24時間働くおじさんたちは、お酒を飲むのも大好き。もちろん月に何度かは付き合わされます。
(またおじさんをdisってるみたいに聞こえますが、そんなことありません。笑
時代背景を想像してお読みください。
その当時は女性の上司はいませんでしたので。)
そんな時に、おじさんたちの昔話をよく聞きました。
当時の若いわたしは、「そんな話されてもね。」と、思っていたかも。
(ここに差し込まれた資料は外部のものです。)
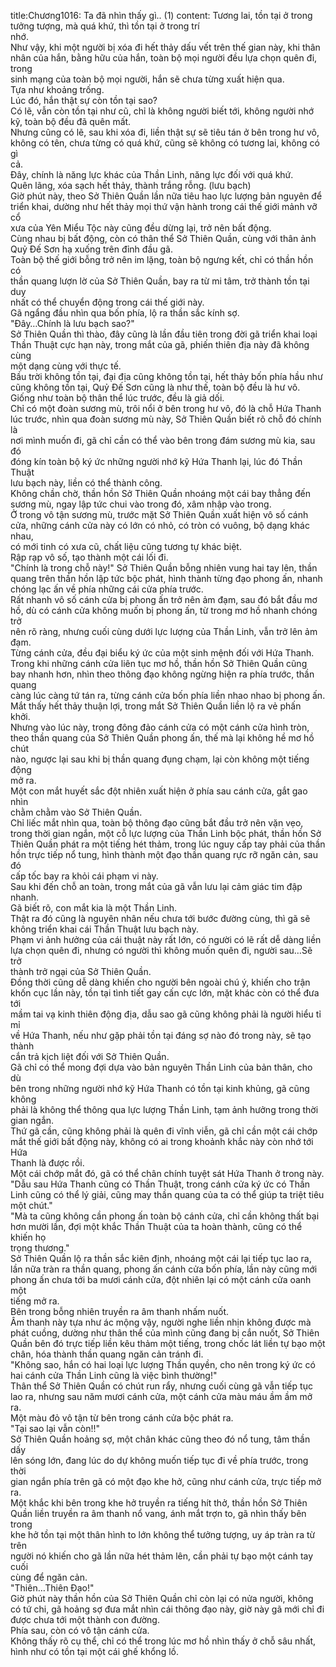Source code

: title:Chương1016: Ta đã nhìn thấy gì.. (1)
content:
Tương lai, tồn tại ở trong tưởng tượng, mà quá khứ, thì tồn tại ở trong trí<br>nhớ.<br>Như vậy, khi một người bị xóa đi hết thảy dấu vết trên thế gian này, khi thân<br>nhân của hắn, bằng hữu của hắn, toàn bộ mọi người đều lựa chọn quên đi, trong<br>sinh mạng của toàn bộ mọi người, hắn sẽ chưa từng xuất hiện qua.<br>Tựa như khoảng trống.<br>Lúc đó, hắn thật sự còn tồn tại sao?<br>Có lẽ, vẫn còn tồn tại như cũ, chỉ là không người biết tới, không người nhớ<br>kỹ, toàn bộ đều đã quên mất.<br>Nhưng cũng có lẽ, sau khi xóa đi, liền thật sự sẽ tiêu tán ở bên trong hư vô,<br>không có tên, chưa từng có quá khứ, cũng sẽ không có tương lai, không có gì<br>cả.<br>Đây, chính là năng lực khác của Thần Linh, năng lực đối với quá khứ.<br>Quên lãng, xóa sạch hết thảy, thành trắng rỗng. (lưu bạch)<br>Giờ phút này, theo Sở Thiên Quần lần nữa tiêu hao lực lượng bản nguyên để<br>triển khai, dường như hết thảy mọi thứ vận hành trong cái thế giới mảnh vỡ cổ<br>xưa của Yên Miểu Tộc này cũng đều dừng lại, trở nên bất động.<br>Cùng nhau bị bất động, còn có thân thể Sở Thiên Quần, cùng với thân ảnh<br>Quỷ Đế Sơn hạ xuống trên đỉnh đầu gã.<br>Toàn bộ thế giới bỗng trở nên im lặng, toàn bộ ngưng kết, chỉ có thần hồn có<br>thần quang lượn lờ của Sở Thiên Quần, bay ra từ mi tâm, trở thành tồn tại duy<br>nhất có thể chuyển động trong cái thế giới này.<br>Gã ngẩng đầu nhìn qua bốn phía, lộ ra thần sắc kính sợ.<br>"Đây…Chính là lưu bạch sao?"<br>Sở Thiên Quần thì thào, đây cũng là lần đầu tiên trong đời gã triển khai loại<br>Thần Thuật cực hạn này, trong mắt của gã, phiến thiên địa này đã không cùng<br>một dạng cùng với thực tế.<br>Bầu trời không tồn tại, đại địa cũng không tồn tại, hết thảy bốn phía hầu như<br>cũng không tồn tại, Quỷ Đế Sơn cũng là như thế, toàn bộ đều là hư vô.<br>Giống như toàn bộ thân thể lúc trước, đều là giả dối.<br>Chỉ có một đoàn sương mù, trôi nổi ở bên trong hư vô, đó là chỗ Hứa Thanh<br>lúc trước, nhìn qua đoàn sương mù này, Sở Thiên Quần biết rõ chỗ đó chính là<br>nơi mình muốn đi, gã chỉ cần có thể vào bên trong đám sương mù kia, sau đó<br>đóng kín toàn bộ ký ức những người nhớ kỹ Hứa Thanh lại, lúc đó Thần Thuật<br>lưu bạch này, liền có thể thành công.<br>Không chần chờ, thần hồn Sở Thiên Quần nhoáng một cái bay thẳng đến<br>sương mù, ngay lập tức chui vào trong đó, xâm nhập vào trong.<br>Ở trong vô tận sương mù, trước mặt Sở Thiên Quần xuất hiện vô số cánh<br>cửa, những cánh cửa này có lớn có nhỏ, có tròn có vuông, bộ dạng khác nhau,<br>có mới tinh có xưa cũ, chất liệu cũng tương tự khác biệt.<br>Rập rạp vô số, tạo thành một cái lối đi.<br>"Chính là trong chỗ này!" Sở Thiên Quần bỗng nhiên vung hai tay lên, thần<br>quang trên thần hồn lập tức bộc phát, hình thành từng đạo phong ấn, nhanh<br>chóng lạc ấn về phía những cái cửa phía trước.<br>Rất nhanh vô số cánh cửa bị phong ấn trở nên ảm đạm, sau đó bắt đầu mơ<br>hồ, dù có cánh cửa không muốn bị phong ấn, từ trong mơ hồ nhanh chóng trở<br>nên rõ ràng, nhưng cuối cùng dưới lực lượng của Thần Linh, vẫn trở lên ảm<br>đạm.<br>Từng cánh cửa, đều đại biểu ký ức của một sinh mệnh đối với Hứa Thanh.<br>Trong khi những cánh cửa liên tục mơ hồ, thần hồn Sở Thiên Quần cũng<br>bay nhanh hơn, nhìn theo thông đạo không ngừng hiện ra phía trước, thần quang<br>càng lúc càng tứ tán ra, từng cánh cửa bốn phía liền nhao nhao bị phong ấn.<br>Mắt thấy hết thảy thuận lợi, trong mắt Sở Thiên Quần liền lộ ra vẻ phấn<br>khởi.<br>Nhưng vào lúc này, trong đông đảo cánh cửa có một cánh cửa hình tròn,<br>theo thần quang của Sở Thiên Quần phong ấn, thế mà lại không hề mơ hồ chút<br>nào, ngược lại sau khi bị thần quang đụng chạm, lại còn không một tiếng động<br>mở ra.<br>Một con mắt huyết sắc đột nhiên xuất hiện ở phía sau cánh cửa, gắt gao nhìn<br>chằm chằm vào Sở Thiên Quần.<br>Chỉ liếc mắt nhìn qua, toàn bộ thông đạo cũng bắt đầu trở nên vặn vẹo,<br>trong thời gian ngắn, một cỗ lực lượng của Thần Linh bộc phát, thần hồn Sở<br>Thiên Quần phát ra một tiếng hét thảm, trong lúc nguy cấp tay phải của thần<br>hồn trực tiếp nổ tung, hình thành một đạo thần quang rực rỡ ngăn cản, sau đó<br>cấp tốc bay ra khỏi cái phạm vi này.<br>Sau khi đến chỗ an toàn, trong mắt của gã vẫn lưu lại cảm giác tim đập<br>nhanh.<br>Gã biết rõ, con mắt kia là một Thần Linh.<br>Thật ra đó cũng là nguyên nhân nếu chưa tới bước đường cùng, thì gã sẽ<br>không triển khai cái Thần Thuật lưu bạch này.<br>Phạm vi ảnh hưởng của cái thuật này rất lớn, có người có lẽ rất dễ dàng liền<br>lựa chọn quên đi, nhưng có người thì không muốn quên đi, người sau…Sẽ trở<br>thành trở ngại của Sở Thiên Quần.<br>Đồng thời cũng dễ dàng khiến cho người bên ngoài chú ý, khiến cho trận<br>khốn cục lần này, tồn tại tình tiết gay cấn cực lớn, mặt khác còn có thể đưa tới<br>mầm tai vạ kinh thiên động địa, dẫu sao gã cũng không phải là người hiểu tỉ mỉ<br>về Hứa Thanh, nếu như gặp phải tồn tại đáng sợ nào đó trong này, sẽ tạo thành<br>cắn trả kịch liệt đối với Sở Thiên Quần.<br>Gã chỉ có thể mong đợi dựa vào bản nguyên Thần Linh của bản thân, cho dù<br>bên trong những người nhớ kỹ Hứa Thanh có tồn tại kinh khủng, gã cũng không<br>phải là không thể thông qua lực lượng Thần Linh, tạm ảnh hưởng trong thời<br>gian ngắn.<br>Thứ gã cần, cũng không phải là quên đi vĩnh viễn, gã chỉ cần một cái chớp<br>mắt thế giới bất động này, không có ai trong khoảnh khắc này còn nhớ tới Hứa<br>Thanh là được rồi.<br>Một cái chớp mắt đó, gã có thể chân chính tuyệt sát Hứa Thanh ở trong này.<br>"Dẫu sau Hứa Thanh cũng có Thần Thuật, trong cánh cửa ký ức có Thần<br>Linh cũng có thể lý giải, cũng may thần quang của ta có thể giúp ta triệt tiêu<br>một chút."<br>"Mà ta cũng không cần phong ấn toàn bộ cánh cửa, chỉ cần không thất bại<br>hơn mười lần, đợi một khắc Thần Thuật của ta hoàn thành, cũng có thể khiến họ<br>trọng thương."<br>Sở Thiên Quần lộ ra thần sắc kiên định, nhoáng một cái lại tiếp tục lao ra,<br>lần nữa tràn ra thần quang, phong ấn cánh cửa bốn phía, lần này cũng mới<br>phong ấn chưa tới ba mươi cánh cửa, đột nhiên lại có một cánh cửa oanh một<br>tiếng mở ra.<br>Bên trong bỗng nhiên truyền ra âm thanh nhấm nuốt.<br>Âm thanh này tựa như ác mộng vậy, người nghe liền nhịn không được mà<br>phát cuồng, dường như thân thể của mình cũng đang bị cắn nuốt, Sở Thiên<br>Quần bên đó trực tiếp liền kêu thảm một tiếng, trong chốc lát liền tự bạo một<br>chân, hóa thành thần quang ngăn cản tránh đi.<br>"Không sao, hắn có hai loại lực lượng Thần quyền, cho nên trong ký ức có<br>hai cánh cửa Thần Linh cũng là việc bình thường!"<br>Thân thể Sở Thiên Quần có chút run rẩy, nhưng cuối cùng gã vẫn tiếp tục<br>lao ra, nhưng sau năm mươi cánh cửa, một cánh cửa màu máu ầm ầm mở ra.<br>Một màu đỏ vô tận từ bên trong cánh cửa bộc phát ra.<br>"Tại sao lại vẫn còn!!"<br>Sở Thiên Quần hoảng sợ, một chân khác cũng theo đó nổ tung, tâm thần dấy<br>lên sóng lớn, đang lúc do dự không muốn tiếp tục đi về phía trước, trong thời<br>gian ngắn phía trên gã có một đạo khe hở, cũng như cánh cửa, trực tiếp mở ra.<br>Một khắc khi bên trong khe hở truyền ra tiếng hít thở, thần hồn Sở Thiên<br>Quần liền truyền ra âm thanh nổ vang, ánh mắt trợn to, gã nhìn thấy bên trong<br>khe hở tồn tại một thân hình to lớn không thể tưởng tượng, uy áp tràn ra từ trên<br>người nó khiến cho gã lần nữa hét thảm lên, cần phải tự bạo một cánh tay cuối<br>cùng để ngăn cản.<br>"Thiên…Thiên Đạo!"<br>Giờ phút này thần hồn của Sở Thiên Quần chỉ còn lại có nửa người, không<br>có tứ chi, gã hoảng sợ đưa mắt nhìn cái thông đạo này, giờ này gã mới chỉ đi<br>được chưa tới một thành con đường.<br>Phía sau, còn có vô tận cánh cửa.<br>Không thấy rõ cụ thể, chỉ có thể trong lúc mơ hồ nhìn thấy ở chỗ sâu nhất,<br>hình như có tồn tại một cái ghế khổng lồ.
今の若いみなさんと一緒。
でも、今になってそんな飲みながら聞いた話がいいなー!って思うこともあるのです。
イマドキの世代間の交流って・・・
そこで、サツドラの環境を考えると、普段そういう世代の違う人と話すことってあんまりないのかもしれないなーと思ったのです。
10歳とか20歳の世代差があると、どういう風に考えて生きているのかっていうのは、どちら側からみても、意外にわからないし謎に包まれてますよね。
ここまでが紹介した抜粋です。